CHP’nin birinci parti haline gelmesi ve Kürt halkının sömürge uygulamalarını reddetmesi AKP-MHP faşizmini durdurur mu? Hayır, savaş durmaz. AKP’nin Türkiye’nin herhangi bir sorununu çözme gücü ve yeteneği kalmamıştır. Erdoğan için de iktidar demek her şey demektir. Bu açıdan gündemi baskılamak ve muhalefeti susturmak ve etkisizleştirmek için savaşı tırmandıracaktır.

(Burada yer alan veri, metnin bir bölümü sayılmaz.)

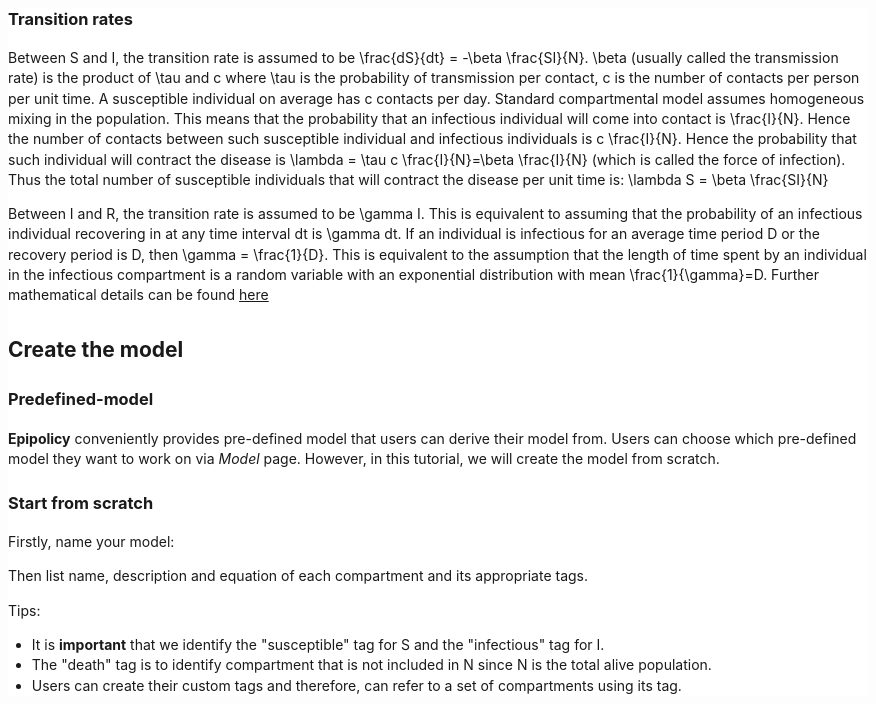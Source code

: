 ### Transition rates

Between <tex>S</tex> and <tex>I</tex>, the transition rate is assumed to be <tex>\frac{dS}{dt} = -\beta \frac{SI}{N}</tex>. <tex>\beta</tex> (usually called the transmission rate) is the product of <tex>\tau</tex> and <tex>c</tex> where <tex>\tau</tex> is the probability of transmission per contact, <tex>c</tex> is the number of contacts per person per unit time. A susceptible individual on average has <tex>c</tex> contacts per day. Standard compartmental model assumes homogeneous mixing in the population. This means that the probability that an infectious individual will come into contact is <tex>\frac{I}{N}</tex>. Hence the number of contacts between such susceptible individual and infectious individuals is <tex>c \frac{I}{N}</tex>. Hence the probability that such individual will contract the disease is <tex>\lambda = \tau c \frac{I}{N}=\beta \frac{I}{N}</tex> (which is called the force of infection). Thus the total number of susceptible individuals that will contract the disease per unit time is: <tex>\lambda S = \beta \frac{SI}{N}</tex>

Between <tex>I</tex> and <tex>R</tex>, the transition rate is assumed to be <tex>\gamma I</tex>. This is equivalent to assuming that the probability of an infectious individual recovering in at any time interval <tex>dt</tex> is <tex>\gamma dt</tex>. If an individual is infectious for an average time period <tex>D</tex> or the recovery period is <tex>D</tex>, then <tex>\gamma = \frac{1}{D}</tex>. This is equivalent to the assumption that the length of time spent by an individual in the infectious compartment is a random variable with an exponential distribution with mean <tex>\frac{1}{\gamma}=D</tex>. Further mathematical details can be found [here](https://server.math.umanitoba.ca/~jarino/courses/math3820/math3820_slides_residence_time.4p.pdf)

## Create the model

### Predefined-model

**Epipolicy** conveniently provides pre-defined model that users can derive their model from. Users can choose which pre-defined model they want to work on via _Model_ page. However, in this tutorial, we will create the model from scratch.

<div class="tutorial-video-container">
    <video class="tutorial-video" autoplay muted loop>
        <source src="assets/create_your_first_model/model-predefined.mp4" type="video/mp4">
    </video>
</div>

### Start from scratch

Firstly, name your model:

<div class="tutorial-video-container">
    <video class="tutorial-video" autoplay muted loop>
        <source src="assets/create_your_first_model/model-name.mp4" type="video/mp4">
    </video>
</div>

Then list name, description and equation of each compartment and its appropriate tags.

Tips:
- It is **important** that we identify the "susceptible" tag for <tex>S</tex> and the "infectious" tag for <tex>I</tex>.
- The "death" tag is to identify compartment that is not included in <tex>N</tex> since <tex>N</tex> is the total alive population.
- Users can create their custom tags and therefore, can refer to a set of compartments using its tag.
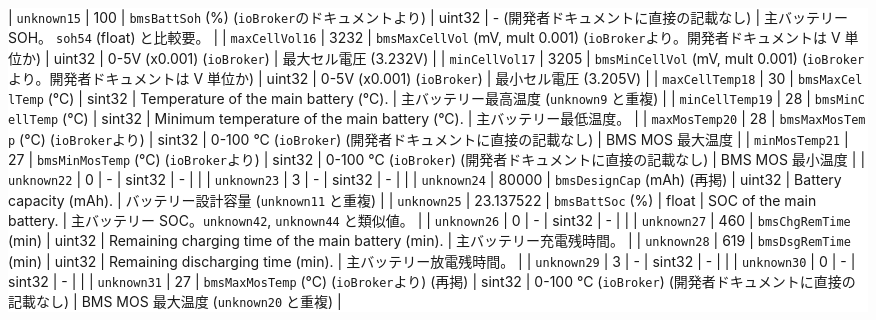 | `unknown15`                  | 100                     | `bmsBattSoh` (%) (`ioBroker`のドキュメントより)                                  | uint32          | - (開発者ドキュメントに直接の記載なし)                                                                     | 主バッテリー SOH。 `soh54` (float) と比較要。                                  |
| `maxCellVol16`               | 3232                    | `bmsMaxCellVol` (mV, mult 0.001) (`ioBroker`より。開発者ドキュメントは V 単位か) | uint32          | 0-5V (x0.001) (`ioBroker`)                                                                                 | 最大セル電圧 (3.232V)                                                          |
| `minCellVol17`               | 3205                    | `bmsMinCellVol` (mV, mult 0.001) (`ioBroker`より。開発者ドキュメントは V 単位か) | uint32          | 0-5V (x0.001) (`ioBroker`)                                                                                 | 最小セル電圧 (3.205V)                                                          |
| `maxCellTemp18`              | 30                      | `bmsMaxCellTemp` (°C)                                                            | sint32          | Temperature of the main battery (°C).                                                                      | 主バッテリー最高温度 (`unknown9` と重複)                                       |
| `minCellTemp19`              | 28                      | `bmsMinCellTemp` (°C)                                                            | sint32          | Minimum temperature of the main battery (°C).                                                              | 主バッテリー最低温度。                                                         |
| `maxMosTemp20`               | 28                      | `bmsMaxMosTemp` (°C) (`ioBroker`より)                                            | sint32          | 0-100 °C (`ioBroker`) (開発者ドキュメントに直接の記載なし)                                                 | BMS MOS 最大温度                                                               |
| `minMosTemp21`               | 27                      | `bmsMinMosTemp` (°C) (`ioBroker`より)                                            | sint32          | 0-100 °C (`ioBroker`) (開発者ドキュメントに直接の記載なし)                                                 | BMS MOS 最小温度                                                               |
| `unknown22`                  | 0                       | -                                                                                | sint32          | -                                                                                                          |                                                                                |
| `unknown23`                  | 3                       | -                                                                                | sint32          | -                                                                                                          |                                                                                |
| `unknown24`                  | 80000                   | `bmsDesignCap` (mAh) (再掲)                                                      | uint32          | Battery capacity (mAh).                                                                                    | バッテリー設計容量 (`unknown11` と重複)                                        |
| `unknown25`                  | 23.137522               | `bmsBattSoc` (%)                                                                 | float           | SOC of the main battery.                                                                                   | 主バッテリー SOC。`unknown42`, `unknown44` と類似値。                          |
| `unknown26`                  | 0                       | -                                                                                | sint32          | -                                                                                                          |                                                                                |
| `unknown27`                  | 460                     | `bmsChgRemTime` (min)                                                            | uint32          | Remaining charging time of the main battery (min).                                                         | 主バッテリー充電残時間。                                                       |
| `unknown28`                  | 619                     | `bmsDsgRemTime` (min)                                                            | uint32          | Remaining discharging time (min).                                                                          | 主バッテリー放電残時間。                                                       |
| `unknown29`                  | 3                       | -                                                                                | sint32          | -                                                                                                          |                                                                                |
| `unknown30`                  | 0                       | -                                                                                | sint32          | -                                                                                                          |                                                                                |
| `unknown31`                  | 27                      | `bmsMaxMosTemp` (°C) (`ioBroker`より) (再掲)                                     | sint32          | 0-100 °C (`ioBroker`) (開発者ドキュメントに直接の記載なし)                                                 | BMS MOS 最大温度 (`unknown20` と重複)                                          |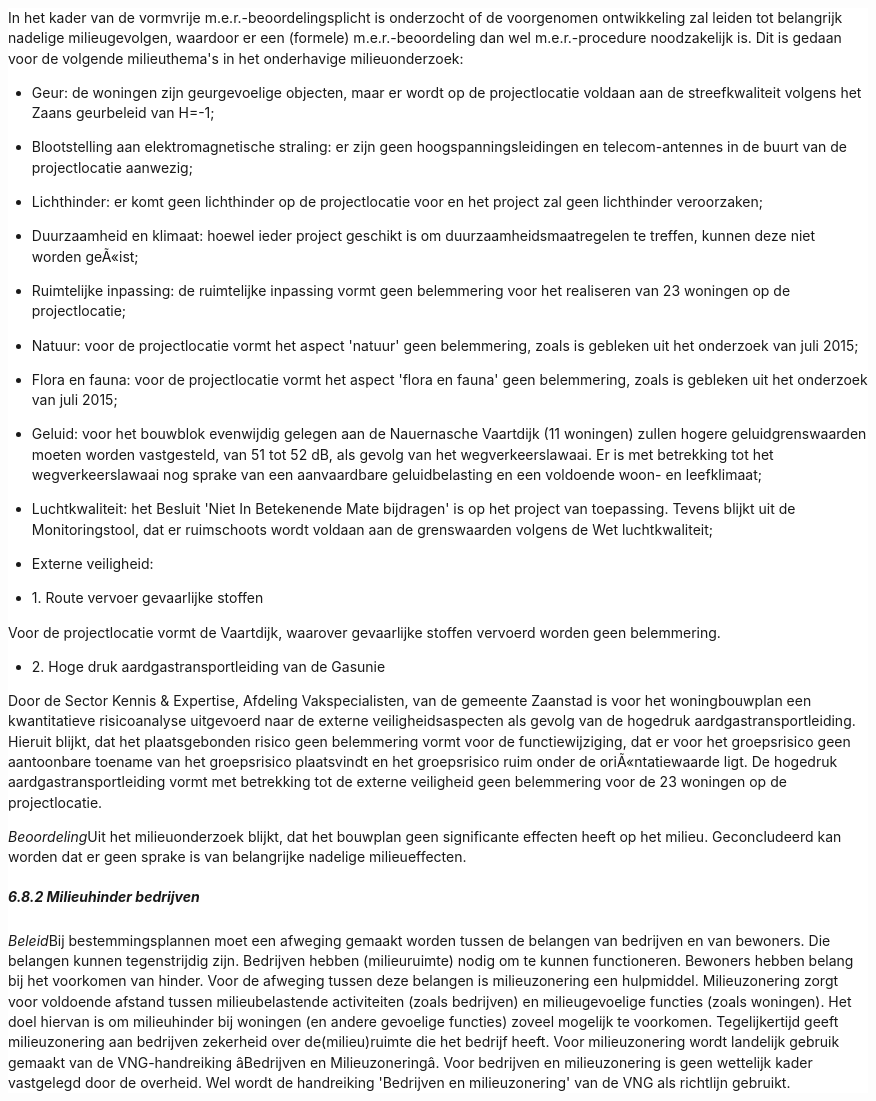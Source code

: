 In het kader van de vormvrije m.e.r.\-beoordelingsplicht is onderzocht of de voorgenomen ontwikkeling zal leiden tot belangrijk nadelige milieugevolgen, waardoor er een (formele) m.e.r.\-beoordeling dan wel m.e.r.\-procedure noodzakelijk is. Dit is gedaan voor de volgende milieuthema's in het onderhavige milieuonderzoek:

* Geur: de woningen zijn geurgevoelige objecten, maar er wordt op de projectlocatie voldaan aan de streefkwaliteit volgens het Zaans geurbeleid van H\=\-1;

* Blootstelling aan elektromagnetische straling: er zijn geen hoogspanningsleidingen en telecom\-antennes in de buurt van de projectlocatie aanwezig;

* Lichthinder: er komt geen lichthinder op de projectlocatie voor en het project zal geen lichthinder veroorzaken;

* Duurzaamheid en klimaat: hoewel ieder project geschikt is om duurzaamheidsmaatregelen te treffen, kunnen deze niet worden geÃ«ist;

* Ruimtelijke inpassing: de ruimtelijke inpassing vormt geen belemmering voor het realiseren van 23 woningen op de projectlocatie;

* Natuur: voor de projectlocatie vormt het aspect 'natuur' geen belemmering, zoals is gebleken uit het onderzoek van juli 2015;

* Flora en fauna: voor de projectlocatie vormt het aspect 'flora en fauna' geen belemmering, zoals is gebleken uit het onderzoek van juli 2015;

* Geluid: voor het bouwblok evenwijdig gelegen aan de Nauernasche Vaartdijk (11 woningen) zullen hogere geluidgrenswaarden moeten worden vastgesteld, van 51 tot 52 dB, als gevolg van het wegverkeerslawaai. Er is met betrekking tot het wegverkeerslawaai nog sprake van een aanvaardbare geluidbelasting en een voldoende woon\- en leefklimaat;

* Luchtkwaliteit: het Besluit 'Niet In Betekenende Mate bijdragen' is op het project van toepassing. Tevens blijkt uit de Monitoringstool, dat er ruimschoots wordt voldaan aan de grenswaarden volgens de Wet luchtkwaliteit;

* Externe veiligheid:

+ 1\. Route vervoer gevaarlijke stoffen

Voor de projectlocatie vormt de Vaartdijk, waarover gevaarlijke stoffen vervoerd worden geen belemmering.

+ 2\. Hoge druk aardgastransportleiding van de Gasunie

Door de Sector Kennis \& Expertise, Afdeling Vakspecialisten, van de gemeente Zaanstad is voor het woningbouwplan een kwantitatieve risicoanalyse uitgevoerd naar de externe veiligheidsaspecten als gevolg van de hogedruk aardgastransportleiding. Hieruit blijkt, dat het plaatsgebonden risico geen belemmering vormt voor de functiewijziging, dat er voor het groepsrisico geen aantoonbare toename van het groepsrisico plaatsvindt en het groepsrisico ruim onder de oriÃ«ntatiewaarde ligt. De hogedruk aardgastransportleiding vormt met betrekking tot de externe veiligheid geen belemmering voor de 23 woningen op de projectlocatie.

*Beoordeling*Uit het milieuonderzoek blijkt, dat het bouwplan geen significante effecten heeft op het milieu. Geconcludeerd kan worden dat er geen sprake is van belangrijke nadelige milieueffecten.

##### 6\.8\.2 Milieuhinder bedrijven

*Beleid*Bij bestemmingsplannen moet een afweging gemaakt worden tussen de belangen van bedrijven en van bewoners. Die belangen kunnen tegenstrijdig zijn. Bedrijven hebben (milieuruimte) nodig om te kunnen functioneren. Bewoners hebben belang bij het voorkomen van hinder. Voor de afweging tussen deze belangen is milieuzonering een hulpmiddel. Milieuzonering zorgt voor voldoende afstand tussen milieubelastende activiteiten (zoals bedrijven) en milieugevoelige functies (zoals woningen). Het doel hiervan is om milieuhinder bij woningen (en andere gevoelige functies) zoveel mogelijk te voorkomen. Tegelijkertijd geeft milieuzonering aan bedrijven zekerheid over de(milieu)ruimte die het bedrijf heeft. Voor milieuzonering wordt landelijk gebruik gemaakt van de VNG\-handreiking âBedrijven en Milieuzoneringâ. Voor bedrijven en milieuzonering is geen wettelijk kader vastgelegd door de overheid. Wel wordt de handreiking 'Bedrijven en milieuzonering' van de VNG als richtlijn gebruikt.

Çünkü şimdiye kadar CHP ve diğer partiler Kürtlere karşı yürütülen savaşa ve işgal harekatlarına karşı çıkmamışlardır. Onlar da milli birlik bütünlük korosunun bir parçası olmuşlardır. Erdoğan bunu konunun onların en zayıf tarafı olduğunu biliyor. Nasıl ki, Kürt sorunun dışarıda Erdoğan’ın en zayıf tarafı olarak biliniyorsa içeride de muhalefetin en zayıf tarafı olarak kullanıldı.

Seçim sonuçları tabii ki dışarıda da izleniyor. Erdoğan zaten güvenilmez ve itibarsız birisiydi. Ancak devletler çıkarları için onunla iş yapıyorlardı. Şimdi itibarı ve gücü daha da zayıflamış durumda. Bütün bunlara rağmen Erdoğan akıl ve çözüm yoluna gelmez. Ergenekon ve ırkçı MHP’yle kurduğu ittifak ve bölge devletlerinin zayıflığı onu savaştan alıkoymaz. Türkiye’nin yayılmacılık ve sınırlarını genişletme hesapları da var. Ortadoğu böyle derin bir kriz yaşarken, Türk faşizmi bu konjonktürden yararlanmak isteyecektir. Onun için iyimser yorumlar yapmaya gerek yoktur. Türk faşizmine karşı olanlar hesaplarını ona göre yapmalıdırlar.